**DATA SHOWN:**
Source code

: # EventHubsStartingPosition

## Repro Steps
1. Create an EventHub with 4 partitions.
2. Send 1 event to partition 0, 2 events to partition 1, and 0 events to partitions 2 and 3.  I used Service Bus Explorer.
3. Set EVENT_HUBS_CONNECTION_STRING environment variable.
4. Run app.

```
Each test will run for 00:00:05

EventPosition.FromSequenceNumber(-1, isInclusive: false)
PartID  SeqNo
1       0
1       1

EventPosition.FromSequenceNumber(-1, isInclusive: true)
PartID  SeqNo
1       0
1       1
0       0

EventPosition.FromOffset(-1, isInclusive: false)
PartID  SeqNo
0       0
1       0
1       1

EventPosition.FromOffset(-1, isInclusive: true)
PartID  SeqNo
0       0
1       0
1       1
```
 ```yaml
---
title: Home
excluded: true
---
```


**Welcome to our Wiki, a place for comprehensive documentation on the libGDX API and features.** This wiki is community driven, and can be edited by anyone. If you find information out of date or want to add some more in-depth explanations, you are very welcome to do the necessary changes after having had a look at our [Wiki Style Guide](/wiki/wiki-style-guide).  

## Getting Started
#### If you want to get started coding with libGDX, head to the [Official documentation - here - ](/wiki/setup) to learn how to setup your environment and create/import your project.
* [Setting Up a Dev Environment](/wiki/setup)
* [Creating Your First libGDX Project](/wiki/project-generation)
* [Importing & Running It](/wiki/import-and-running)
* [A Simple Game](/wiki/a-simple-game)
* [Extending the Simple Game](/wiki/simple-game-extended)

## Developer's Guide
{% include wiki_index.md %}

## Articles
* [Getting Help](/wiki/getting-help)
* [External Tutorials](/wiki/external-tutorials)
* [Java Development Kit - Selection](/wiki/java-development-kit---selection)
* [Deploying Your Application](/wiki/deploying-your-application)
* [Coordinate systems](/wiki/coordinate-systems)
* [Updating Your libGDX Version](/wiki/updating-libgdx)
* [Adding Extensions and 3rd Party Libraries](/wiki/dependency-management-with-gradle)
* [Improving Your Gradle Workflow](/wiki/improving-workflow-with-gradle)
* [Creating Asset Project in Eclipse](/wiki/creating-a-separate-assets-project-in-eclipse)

**ASSIGNMENT:**
Among the records above, extract exactly the lines from the line with "## Developer's Guide" to the line with "[Deploying Your Application](/wiki/deploying-your-application)", both lines included, and leave out the rest.

**SOLUTION FOR THIS PROBLEM:**
## Developer's Guide
{% include wiki_index.md %}

## Articles
* [Getting Help](/wiki/getting-help)
* [External Tutorials](/wiki/external-tutorials)
* [Java Development Kit - Selection](/wiki/java-development-kit---selection)
* [Deploying Your Application](/wiki/deploying-your-application)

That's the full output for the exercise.